There are clips of both the alto and the soprano Dream Flute at Clips & Snips: http://www.tinwhistletunes.com/clipssnip/non.html

That’s a lot of questions for one post Brian. Let me try to get to the heart of your concerns.

Those of us who play whistle do not think that whistles sound much like recorders. We play them because we like the way they sound for the music we like to play on them. That music is Irish and Scottish traditional music, kwela, blues, and, on diffrent kinds of whistle, folk music from all over the world. Whistles tend to have a rougher, raspier sound than recorders and tend be more conducive to sound manipulation of extreme kinds—pitch alteration, growls, smears, wails etc. Recorders have a more ā€˜polite’ sound and seem at home in certain English folk contexts and in classical music. Even very pure sounding whistles don’t sound like recorders to me.

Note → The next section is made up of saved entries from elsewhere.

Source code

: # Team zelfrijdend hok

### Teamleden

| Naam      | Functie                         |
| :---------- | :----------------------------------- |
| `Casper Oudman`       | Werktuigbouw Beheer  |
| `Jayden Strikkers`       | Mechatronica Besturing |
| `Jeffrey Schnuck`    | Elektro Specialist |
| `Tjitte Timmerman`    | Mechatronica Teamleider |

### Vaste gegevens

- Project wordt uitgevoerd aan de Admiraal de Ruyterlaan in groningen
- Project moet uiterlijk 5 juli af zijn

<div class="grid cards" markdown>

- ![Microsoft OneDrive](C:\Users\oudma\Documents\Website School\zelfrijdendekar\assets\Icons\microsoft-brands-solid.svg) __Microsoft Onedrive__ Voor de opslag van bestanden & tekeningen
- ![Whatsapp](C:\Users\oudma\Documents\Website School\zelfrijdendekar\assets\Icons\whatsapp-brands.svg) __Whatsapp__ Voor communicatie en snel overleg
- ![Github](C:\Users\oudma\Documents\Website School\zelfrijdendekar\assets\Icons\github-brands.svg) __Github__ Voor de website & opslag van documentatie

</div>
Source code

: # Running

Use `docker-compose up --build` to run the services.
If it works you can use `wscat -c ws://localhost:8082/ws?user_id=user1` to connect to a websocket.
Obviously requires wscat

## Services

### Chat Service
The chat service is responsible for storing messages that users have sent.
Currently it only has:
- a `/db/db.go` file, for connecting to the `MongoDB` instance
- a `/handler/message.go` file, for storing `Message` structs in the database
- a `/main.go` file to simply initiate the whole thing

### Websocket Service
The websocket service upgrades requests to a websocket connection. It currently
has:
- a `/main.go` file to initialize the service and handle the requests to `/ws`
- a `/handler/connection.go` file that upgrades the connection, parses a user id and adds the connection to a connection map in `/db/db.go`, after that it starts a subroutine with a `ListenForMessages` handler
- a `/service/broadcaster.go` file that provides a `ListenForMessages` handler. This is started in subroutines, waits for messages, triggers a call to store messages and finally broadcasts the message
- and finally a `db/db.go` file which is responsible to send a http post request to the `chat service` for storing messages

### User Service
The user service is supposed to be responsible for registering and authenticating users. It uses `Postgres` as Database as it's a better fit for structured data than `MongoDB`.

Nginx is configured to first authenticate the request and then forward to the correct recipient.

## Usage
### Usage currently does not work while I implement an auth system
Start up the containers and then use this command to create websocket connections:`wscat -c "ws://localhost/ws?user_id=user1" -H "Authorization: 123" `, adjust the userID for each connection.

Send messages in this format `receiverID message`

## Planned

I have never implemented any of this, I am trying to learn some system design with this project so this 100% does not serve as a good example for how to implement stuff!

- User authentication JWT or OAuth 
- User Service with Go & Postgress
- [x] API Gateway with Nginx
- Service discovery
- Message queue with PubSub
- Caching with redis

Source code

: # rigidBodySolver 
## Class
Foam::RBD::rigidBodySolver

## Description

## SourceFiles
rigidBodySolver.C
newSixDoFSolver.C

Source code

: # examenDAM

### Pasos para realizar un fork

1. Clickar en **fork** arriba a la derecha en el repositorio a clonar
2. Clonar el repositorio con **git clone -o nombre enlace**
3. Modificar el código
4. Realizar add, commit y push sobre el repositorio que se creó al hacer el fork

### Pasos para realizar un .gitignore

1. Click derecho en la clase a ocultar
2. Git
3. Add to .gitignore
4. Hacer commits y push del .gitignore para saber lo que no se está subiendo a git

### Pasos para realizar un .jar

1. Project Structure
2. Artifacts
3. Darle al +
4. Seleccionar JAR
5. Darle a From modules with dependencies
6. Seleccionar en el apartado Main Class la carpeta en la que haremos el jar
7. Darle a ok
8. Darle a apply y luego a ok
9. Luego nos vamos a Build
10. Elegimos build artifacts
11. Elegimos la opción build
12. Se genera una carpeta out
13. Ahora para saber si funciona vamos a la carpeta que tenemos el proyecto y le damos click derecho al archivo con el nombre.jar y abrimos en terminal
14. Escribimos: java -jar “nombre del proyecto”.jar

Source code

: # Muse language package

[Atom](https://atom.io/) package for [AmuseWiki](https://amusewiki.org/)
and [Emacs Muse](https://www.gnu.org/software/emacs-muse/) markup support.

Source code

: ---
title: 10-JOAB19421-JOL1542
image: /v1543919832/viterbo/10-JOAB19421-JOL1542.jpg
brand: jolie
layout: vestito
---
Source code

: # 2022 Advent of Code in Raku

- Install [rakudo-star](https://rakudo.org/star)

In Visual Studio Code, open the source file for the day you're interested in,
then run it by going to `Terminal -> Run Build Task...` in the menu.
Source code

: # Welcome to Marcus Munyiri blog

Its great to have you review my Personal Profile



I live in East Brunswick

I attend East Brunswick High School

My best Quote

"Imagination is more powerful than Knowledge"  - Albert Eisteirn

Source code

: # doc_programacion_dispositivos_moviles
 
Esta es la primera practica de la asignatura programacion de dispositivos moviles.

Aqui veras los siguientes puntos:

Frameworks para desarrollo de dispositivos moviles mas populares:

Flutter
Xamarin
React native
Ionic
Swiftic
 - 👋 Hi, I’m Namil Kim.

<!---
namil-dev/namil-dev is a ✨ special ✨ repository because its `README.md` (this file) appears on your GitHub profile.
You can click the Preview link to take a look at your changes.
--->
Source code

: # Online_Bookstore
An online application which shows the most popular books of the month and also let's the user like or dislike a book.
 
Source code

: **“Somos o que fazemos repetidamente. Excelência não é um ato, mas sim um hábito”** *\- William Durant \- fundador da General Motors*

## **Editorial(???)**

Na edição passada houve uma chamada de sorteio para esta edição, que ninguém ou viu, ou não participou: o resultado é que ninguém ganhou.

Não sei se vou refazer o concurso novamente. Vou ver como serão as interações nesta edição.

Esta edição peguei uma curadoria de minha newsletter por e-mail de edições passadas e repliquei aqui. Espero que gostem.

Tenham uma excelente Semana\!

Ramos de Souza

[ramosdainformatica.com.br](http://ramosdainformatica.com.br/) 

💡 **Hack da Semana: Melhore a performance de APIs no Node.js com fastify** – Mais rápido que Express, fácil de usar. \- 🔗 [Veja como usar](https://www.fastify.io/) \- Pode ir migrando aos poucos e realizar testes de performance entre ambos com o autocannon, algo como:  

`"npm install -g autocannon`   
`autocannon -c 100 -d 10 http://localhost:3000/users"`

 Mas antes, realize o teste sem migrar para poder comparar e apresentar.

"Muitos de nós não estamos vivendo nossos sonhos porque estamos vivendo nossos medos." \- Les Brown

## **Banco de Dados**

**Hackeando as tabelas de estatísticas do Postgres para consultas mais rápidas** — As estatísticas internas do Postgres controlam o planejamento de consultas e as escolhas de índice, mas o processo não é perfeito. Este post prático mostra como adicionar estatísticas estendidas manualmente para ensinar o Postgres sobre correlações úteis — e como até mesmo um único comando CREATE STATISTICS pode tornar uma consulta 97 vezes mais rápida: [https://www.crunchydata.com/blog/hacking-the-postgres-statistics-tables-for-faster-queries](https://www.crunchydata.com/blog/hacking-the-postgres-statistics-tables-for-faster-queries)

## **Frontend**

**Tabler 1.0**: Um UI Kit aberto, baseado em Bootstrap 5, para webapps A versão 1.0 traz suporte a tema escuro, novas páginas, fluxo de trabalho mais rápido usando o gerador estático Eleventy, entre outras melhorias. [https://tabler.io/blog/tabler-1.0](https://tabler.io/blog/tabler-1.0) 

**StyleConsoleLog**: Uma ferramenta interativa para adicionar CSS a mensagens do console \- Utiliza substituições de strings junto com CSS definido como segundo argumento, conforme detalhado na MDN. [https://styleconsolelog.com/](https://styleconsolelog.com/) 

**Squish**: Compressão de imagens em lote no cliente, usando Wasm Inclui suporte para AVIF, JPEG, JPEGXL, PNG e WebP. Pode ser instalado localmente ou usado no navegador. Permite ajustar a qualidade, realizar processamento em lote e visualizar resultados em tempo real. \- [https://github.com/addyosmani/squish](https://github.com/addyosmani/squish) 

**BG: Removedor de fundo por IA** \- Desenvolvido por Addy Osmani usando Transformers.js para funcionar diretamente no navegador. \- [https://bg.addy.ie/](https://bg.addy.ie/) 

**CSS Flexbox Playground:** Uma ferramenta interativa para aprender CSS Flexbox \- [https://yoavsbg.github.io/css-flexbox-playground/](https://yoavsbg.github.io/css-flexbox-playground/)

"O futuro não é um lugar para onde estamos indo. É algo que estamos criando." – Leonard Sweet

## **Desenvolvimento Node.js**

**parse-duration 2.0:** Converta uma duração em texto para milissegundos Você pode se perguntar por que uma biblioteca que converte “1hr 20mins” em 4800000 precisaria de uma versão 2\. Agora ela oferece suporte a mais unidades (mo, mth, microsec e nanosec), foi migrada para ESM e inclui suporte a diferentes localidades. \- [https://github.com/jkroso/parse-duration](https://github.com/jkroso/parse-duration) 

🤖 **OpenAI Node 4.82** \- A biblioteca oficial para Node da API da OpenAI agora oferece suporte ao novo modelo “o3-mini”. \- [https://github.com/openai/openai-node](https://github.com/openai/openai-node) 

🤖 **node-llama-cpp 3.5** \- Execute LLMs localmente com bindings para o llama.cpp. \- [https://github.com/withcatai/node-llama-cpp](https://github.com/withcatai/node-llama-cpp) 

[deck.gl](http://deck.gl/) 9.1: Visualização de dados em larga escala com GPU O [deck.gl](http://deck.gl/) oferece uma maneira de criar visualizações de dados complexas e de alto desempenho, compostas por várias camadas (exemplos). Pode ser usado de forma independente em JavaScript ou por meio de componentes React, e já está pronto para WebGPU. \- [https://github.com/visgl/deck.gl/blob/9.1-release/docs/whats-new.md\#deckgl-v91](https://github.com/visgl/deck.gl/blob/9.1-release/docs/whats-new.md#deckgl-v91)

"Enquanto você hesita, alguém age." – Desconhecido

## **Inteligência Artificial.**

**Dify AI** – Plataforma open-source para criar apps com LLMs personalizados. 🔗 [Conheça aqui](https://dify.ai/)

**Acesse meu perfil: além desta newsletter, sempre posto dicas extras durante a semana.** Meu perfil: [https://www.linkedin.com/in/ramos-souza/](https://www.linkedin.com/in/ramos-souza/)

Thanks guys. I’m really blown away (no pun intended) by this whistle board. I post a few questions and have all the answers I could want before getting up from my computer to play another tune on my whistle.

Brian now switching off, and off to do something useful

For me the answer is that the whistle is less complicated than the recorder. I don’t play a one-key flute for the same reason, i. e., that it requires a lot of cross-fingering.

To me, the recorder fingering is more complex (with the F always cross-fingered, whether sharp or not, and second octave fingerings different from low register), while whistles demand more breath control.

Also, my guess is any instrument meant to be diatonic will finger easier, faster… on diatonic scales, of course. And vice-versa.

As for the whistle and whistle music, they do seem to favour speed before versatility.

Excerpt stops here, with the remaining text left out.